======== DATA RECORDS
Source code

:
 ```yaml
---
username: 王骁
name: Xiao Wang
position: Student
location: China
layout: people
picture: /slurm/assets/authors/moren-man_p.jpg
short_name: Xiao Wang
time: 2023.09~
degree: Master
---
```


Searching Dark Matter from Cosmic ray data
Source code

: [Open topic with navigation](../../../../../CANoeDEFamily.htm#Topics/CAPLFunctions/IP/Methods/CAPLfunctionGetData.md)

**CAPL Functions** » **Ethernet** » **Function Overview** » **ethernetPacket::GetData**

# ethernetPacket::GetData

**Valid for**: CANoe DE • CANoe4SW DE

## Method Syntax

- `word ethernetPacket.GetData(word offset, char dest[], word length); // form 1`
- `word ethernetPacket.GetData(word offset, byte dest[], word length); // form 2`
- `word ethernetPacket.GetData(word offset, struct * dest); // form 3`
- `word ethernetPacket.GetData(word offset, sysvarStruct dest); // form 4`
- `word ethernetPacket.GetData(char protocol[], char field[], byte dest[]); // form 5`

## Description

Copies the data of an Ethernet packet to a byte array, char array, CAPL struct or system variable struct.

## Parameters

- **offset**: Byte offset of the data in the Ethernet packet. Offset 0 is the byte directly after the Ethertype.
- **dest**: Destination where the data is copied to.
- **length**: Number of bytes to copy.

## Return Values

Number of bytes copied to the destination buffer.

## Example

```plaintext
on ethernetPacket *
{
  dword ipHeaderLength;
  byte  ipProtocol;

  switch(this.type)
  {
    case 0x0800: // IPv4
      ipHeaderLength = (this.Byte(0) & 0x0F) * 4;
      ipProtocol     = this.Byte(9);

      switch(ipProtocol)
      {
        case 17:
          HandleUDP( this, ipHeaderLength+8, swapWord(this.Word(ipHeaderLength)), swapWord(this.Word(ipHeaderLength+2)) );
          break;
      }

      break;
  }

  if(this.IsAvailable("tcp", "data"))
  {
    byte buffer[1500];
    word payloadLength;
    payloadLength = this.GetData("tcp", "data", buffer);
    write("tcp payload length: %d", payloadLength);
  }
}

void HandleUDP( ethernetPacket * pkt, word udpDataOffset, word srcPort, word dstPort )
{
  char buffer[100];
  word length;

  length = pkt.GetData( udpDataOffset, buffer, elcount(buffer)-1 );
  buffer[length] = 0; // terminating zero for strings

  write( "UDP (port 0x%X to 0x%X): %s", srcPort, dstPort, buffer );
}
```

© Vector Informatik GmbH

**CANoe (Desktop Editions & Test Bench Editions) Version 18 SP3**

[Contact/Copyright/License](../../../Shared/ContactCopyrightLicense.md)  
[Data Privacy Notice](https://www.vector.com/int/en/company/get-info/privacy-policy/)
================
» **WHAT IS REQUIRED**
Return, from the material above, every line with the word "char".

» **TASK RESULT**
- `word ethernetPacket.GetData(word offset, char dest[], word length); // form 1`
- `word ethernetPacket.GetData(char protocol[], char field[], byte dest[]); // form 5`
Copies the data of an Ethernet packet to a byte array, char array, CAPL struct or system variable struct.
  char buffer[100];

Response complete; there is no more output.